Most teams think of insider threats as human actors—disgruntled employees, careless administrators, malicious contractors. But the fastest-growing insider threats now come from non-human identities: service accounts, automation scripts, CI/CD tokens, API keys, machine identities. These accounts have access, privileges, and network reach. They act without direct human intervention, and when compromised, they move undetected for weeks or months.
Why non-human identities are so dangerous
Non-human identities outnumber human accounts in most modern systems. They rarely expire. They are hard to inventory. They may live inside containers, code repositories, or third-party integrations. They can be over-privileged far beyond their actual function. When credentials leak—through logs, build pipelines, or public repos—they can be used to escalate access, extract data, and deploy malicious code. Traditional insider threat detection rarely focuses on this vector, giving attackers a blind spot to exploit.
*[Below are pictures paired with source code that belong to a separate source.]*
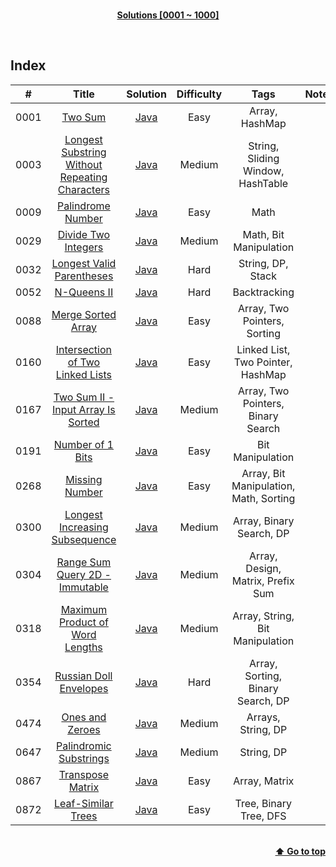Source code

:<br/>
<p align="center">
    <b><u>Solutions [0001 ~ 1000]</u></b>
</p>
</br>

## Index

|#|Title|Solution|Difficulty|Tags|Note|
|:---:|:---:|:---:|:---:|:---:|:---:|
|0001|[Two Sum](https://leetcode.com/problems/two-sum/)|[Java](./0001%20-%20Two%20Sum/TwoSum.java)|Easy|Array, HashMap||
|0003|[Longest Substring Without Repeating Characters](https://leetcode.com/problems/longest-substring-without-repeating-characters/)|[Java](./0003%20-%20Longest%20Substring%20Without%20Repeating%20Characters/LongestSubstringWithoutRepeatingCharacters.java)|Medium|String, Sliding Window, HashTable||
|0009|[Palindrome Number](https://leetcode.com/problems/palindrome-number/)|[Java](./0009%20-%20Palindrome%20Number/PalindromeNumber.java)|Easy|Math||
|0029|[Divide Two Integers](https://leetcode.com/problems/divide-two-integers/)|[Java](./0029%20-%20Divide%20Two%20Integers/DivideTwoIntegers.java)|Medium|Math, Bit Manipulation||
|0032|[Longest Valid Parentheses](https://leetcode.com/problems/longest-valid-parentheses/)|[Java](./0032%20-%20Longest%20Valid%20Parentheses/LongestValidParentheses.java)|Hard|String, DP, Stack||
|0052|[N-Queens II](https://leetcode.com/problems/n-queens-ii/)|[Java](./0052%20-%20N-Queens%20II/NQueensII.java)|Hard|Backtracking||
|0088|[Merge Sorted Array](https://leetcode.com/problems/merge-sorted-array/)|[Java](./0088%20-%20Merge%20Sorted%20Array/MergeSortedArray.java)|Easy|Array, Two Pointers, Sorting||
|0160|[Intersection of Two Linked Lists](https://leetcode.com/problems/intersection-of-two-linked-lists/)|[Java](./0160%20-%20Intersection%20of%20Two%20Linked%20List/IntersectionOfTwoLinkedList.java)|Easy|Linked List, Two Pointer, HashMap||
|0167|[Two Sum II - Input Array Is Sorted](https://leetcode.com/problems/two-sum-ii-input-array-is-sorted/)|[Java](./0167%20-%20Two%20Sum%20II%20-%20Input%20Array%20Is%20Sorted/TwoSumIIInputArrayIsSorted.java)|Medium|Array, Two Pointers, Binary Search||
|0191|[Number of 1 Bits](https://leetcode.com/problems/number-of-1-bits/)|[Java](./0191%20-%20Number%20of%201%20Bits/NumberOf1Bits.java)|Easy|Bit Manipulation||
|0268|[Missing Number](https://leetcode.com/problems/missing-number/)|[Java](./0268%20-%20Missing%20Number/MissingNumber.java)|Easy|Array, Bit Manipulation, Math, Sorting||
|0300|[Longest Increasing Subsequence](https://leetcode.com/problems/longest-increasing-subsequence/)|[Java](./0300%20-%20Longest%20Increasing%20Subsequence/LongestIncreasingSubsequence.java)|Medium|Array, Binary Search, DP||
|0304|[Range Sum Query 2D - Immutable](https://leetcode.com/problems/range-sum-query-2d-immutable/)|[Java](./0304%20-%20Range%20Sum%20Query%202D%20-%20Immutable/NumMatrix.java)|Medium|Array, Design, Matrix, Prefix Sum||
|0318|[Maximum Product of Word Lengths](https://leetcode.com/problems/maximum-product-of-word-lengths/)|[Java](./0318%20-%20Maximum%20Product%20of%20Word%20Lengths/MaximumProductOfWordLengths.java)|Medium|Array, String, Bit Manipulation||
|0354|[Russian Doll Envelopes](https://leetcode.com/problems/russian-doll-envelopes/)|[Java](./0354%20-%20Russian%20Doll%20Envelopes/RussianDollEnvelopes.java)|Hard|Array, Sorting, Binary Search, DP||
|0474|[Ones and Zeroes](https://leetcode.com/problems/ones-and-zeroes/)|[Java](./0474%20-%20Ones%20and%20Zeroes/OnesAndZeroes.java)|Medium|Arrays, String, DP||
|0647|[Palindromic Substrings](https://leetcode.com/problems/palindromic-substrings/)|[Java](./0647%20-%20Palindromic%20Substrings/PalindromicSubstrings.java)|Medium|String, DP||
|0867|[Transpose Matrix](https://leetcode.com/problems/transpose-matrix/)|[Java](./0867%20-%20Transpose%20Matrix/TransposeMatrix.java)|Easy|Array, Matrix||
|0872|[Leaf-Similar Trees](https://leetcode.com/problems/leaf-similar-trees/)|[Java](./0872%20-%20Leaf-Similar%20Trees/LeafSimilarTrees.java)|Easy|Tree, Binary Tree, DFS||

<br/>
<div align="right">
    <b><a href="#index">⬆️ Go to top</a></b>
</div>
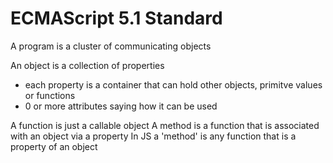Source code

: # ECMAScript 5.1 Standard

A program is a cluster of communicating objects

An object is a collection of properties

- each property is a container that can hold other objects, primitve values or
  functions
- 0 or more attributes saying how it can be used

A function is just a callable object A method is a function that is associated
with an object via a property In JS a 'method' is any function that is a
property of an object
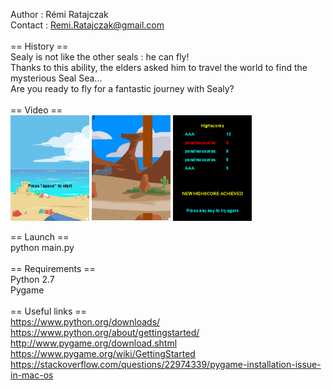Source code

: Author  : Rémi Ratajczak <br/>
Contact : Remi.Ratajczak@gmail.com <br/>
<br/>
== History == <br/>
Sealy is not like the other seals : he can fly! <br/>
Thanks to this ability, the elders asked him to travel the world to find the mysterious Seal Sea... <br/>
Are you ready to fly for a fantastic journey with Sealy? <br/>
<br/>
== Video == <br/>
<a href="url"><img src="./ressources/readmeImages/startScreen.png" align="center" height="40%" width="25%" link="https://www.youtube.com/watch?v=3ZQwRB19KwM"></a>
<a href="url"><img src="./ressources/readmeImages/playScreen.png" align="center" height="40%" width="25%" link="https://www.youtube.com/watch?v=3ZQwRB19KwM"></a>
<a href="url"><img src="./ressources/readmeImages/highscoreScreen.png" align="center" height="40%" width="25%" link="https://www.youtube.com/watch?v=3ZQwRB19KwM"></a> <br/>
<br/>
== Launch == <br/>
python main.py <br/>
<br/>
== Requirements == <br/>
Python 2.7 <br/>
Pygame <br/>
<br/>
== Useful links == <br/>
https://www.python.org/downloads/ <br/>
https://www.python.org/about/gettingstarted/ <br/>
http://www.pygame.org/download.shtml <br/>
https://www.pygame.org/wiki/GettingStarted <br/>
https://stackoverflow.com/questions/22974339/pygame-installation-issue-in-mac-os <br/>
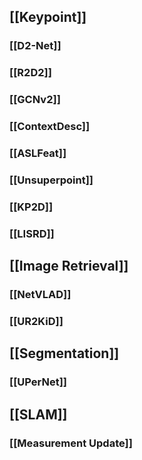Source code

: ## [[Keypoint]]
### [[D2-Net]]
### [[R2D2]]
### [[GCNv2]]
### [[ContextDesc]]
### [[ASLFeat]]
### [[Unsuperpoint]]
### [[KP2D]]
### [[LISRD]]
## [[Image Retrieval]]
### [[NetVLAD]]
### [[UR2KiD]]
## [[Segmentation]]
### [[UPerNet]]
## [[SLAM]]
### [[Measurement Update]]
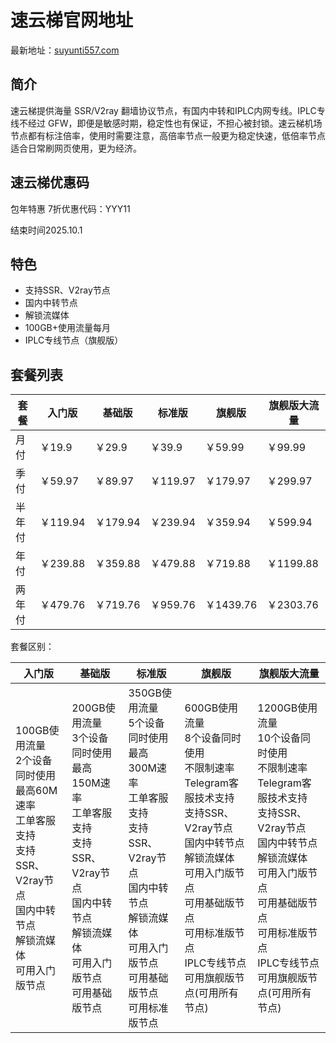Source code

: # 速云梯官网地址

最新地址：[suyunti557.com](https://suyunti70.xyz/auth/register?code=PBnq)

## 简介

速云梯提供海量 SSR/V2ray 翻墙协议节点，有国内中转和IPLC内网专线。IPLC专线不经过 GFW，即便是敏感时期，稳定性也有保证，不担心被封锁。速云梯机场节点都有标注倍率，使用时需要注意，高倍率节点一般更为稳定快速，低倍率节点适合日常刷网页使用，更为经济。

## 速云梯优惠码

包年特惠 7折优惠代码：YYY11 

结束时间2025.10.1

## 特色

* 支持SSR、V2ray节点
* 国内中转节点
* 解锁流媒体
* 100GB+使用流量每月
* IPLC专线节点（旗舰版）

## 套餐列表

|套餐|入门版|基础版|标准版|旗舰版|旗舰版大流量|
|----|----|----|----|----|----|
|月付|￥19.9|￥29.9|￥39.9|￥59.99|￥99.99|
|季付|￥59.97|￥89.97|￥119.97|￥179.97|￥299.97|
|半年付|￥119.94|￥179.94|￥239.94|￥359.94|￥599.94|
|年付|￥239.88|￥359.88|￥479.88|￥719.88|￥1199.88|
|两年付|￥479.76|￥719.76|￥959.76|￥1439.76|￥2303.76|

套餐区别：

|入门版|基础版|标准版|旗舰版|旗舰版大流量|
|----|----|----|----|----|
|100GB使用流量<br/>2个设备同时使用<br/>最高60M速率<br/>工单客服支持<br/>支持SSR、V2ray节点<br/>国内中转节点<br/>解锁流媒体<br/>可用入门版节点|200GB使用流量<br/>3个设备同时使用<br/>最高150M速率<br/>工单客服支持<br/>支持SSR、V2ray节点<br/>国内中转节点<br/>解锁流媒体<br/>可用入门版节点<br/>可用基础版节点|350GB使用流量<br/>5个设备同时使用<br/>最高300M速率<br/>工单客服支持<br/>支持SSR、V2ray节点<br/>国内中转节点<br/>解锁流媒体<br/>可用入门版节点<br/>可用基础版节点<br/>可用标准版节点|600GB使用流量<br/>8个设备同时使用<br/>不限制速率<br/>Telegram客服技术支持<br/>支持SSR、V2ray节点<br/>国内中转节点<br/>解锁流媒体<br/>可用入门版节点<br/>可用基础版节点<br/>可用标准版节点<br/>IPLC专线节点<br/>可用旗舰版节点(可用所有节点)|1200GB使用流量<br/>10个设备同时使用<br/>不限制速率<br/>Telegram客服技术支持<br/>支持SSR、V2ray节点<br/>国内中转节点<br/>解锁流媒体<br/>可用入门版节点<br/>可用基础版节点<br/>可用标准版节点<br/>IPLC专线节点<br/>可用旗舰版节点(可用所有节点)|
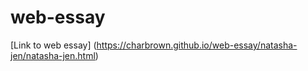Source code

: # web-essay

[Link to web essay] (https://charbrown.github.io/web-essay/natasha-jen/natasha-jen.html)
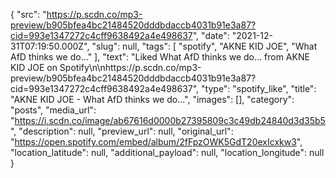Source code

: {
  "src": "https://p.scdn.co/mp3-preview/b905bfea4bc21484520dddbdaccb4031b91e3a87?cid=993e1347272c4cff9638492a4e498637",
  "date": "2021-12-31T07:19:50.000Z",
  "slug": null,
  "tags": [
    "spotify",
    "AKNE KID JOE",
    "What AfD thinks we do..."
  ],
  "text": "Liked What AfD thinks we do... from AKNE KID JOE on Spotify\n\nhttps://p.scdn.co/mp3-preview/b905bfea4bc21484520dddbdaccb4031b91e3a87?cid=993e1347272c4cff9638492a4e498637",
  "type": "spotify_like",
  "title": "AKNE KID JOE - What AfD thinks we do...",
  "images": [],
  "category": "posts",
  "media_url": "https://i.scdn.co/image/ab67616d0000b27395809c3c49db24840d3d35b5",
  "description": null,
  "preview_url": null,
  "original_url": "https://open.spotify.com/embed/album/2fFpzOWK5GdT20exIcxkw3",
  "location_latitude": null,
  "additional_payload": null,
  "location_longitude": null
}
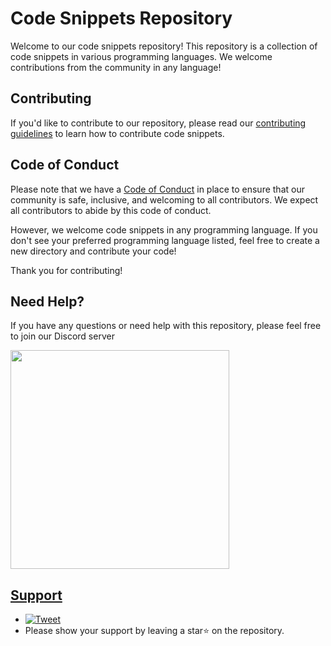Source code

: # Code Snippets Repository

Welcome to our code snippets repository! This repository is a collection of code snippets in various programming languages. We welcome contributions from the community in any language!

## Contributing

If you'd like to contribute to our repository, please read our [contributing guidelines](CONTRIBUTING.md) to learn how to contribute code snippets.

## Code of Conduct

Please note that we have a [Code of Conduct](CODE_OF_CONDUCT.md) in place to ensure that our community is safe, inclusive, and welcoming to all contributors. We expect all contributors to abide by this code of conduct.

However, we welcome code snippets in any programming language. If you don't see your preferred programming language listed, feel free to create a new directory and contribute your code!

Thank you for contributing!

## Need Help?

If you have any questions or need help with this repository, please feel free to join our Discord server

<a href="https://discord.com/invite/AeAjegXn6D" target="_blank"><img src="https://invidget.switchblade.xyz/AeAjegXn6D" width="350px"> 

## Support
- [![Tweet](https://oyepriyansh.pages.dev/i/tweet.svg "Tweet")](https://twitter.com/intent/tweet?text=If%20you%27re%20interested%20in%20contributing%20to%20open-source%20and%20want%20to%20add%20some%20green%20squares%20to%20your%20contribution%20graph,%20check%20out%20this%20%23GitHub%20repository%20https%3A%2F%2Fgithub.com%2FTheDevArena%2FHello-World%20%23opensource)
- Please show your support by leaving a star⭐ on the repository.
Core signals for detecting compromise
Detecting insider threats from non-human identities demands a shift from static access monitoring to behavioral intelligence. Key signals include:
- Unusual API call patterns from known service accounts
- Access to new systems or services outside normal scope
- Escalation of privileges without documented change requests
- Activity during unusual times for automated jobs
- Interaction from unexpected IP ranges or geolocations
Machine accounts should have baselines for behavior just like human ones. Any drift from those baselines should trigger immediate investigation.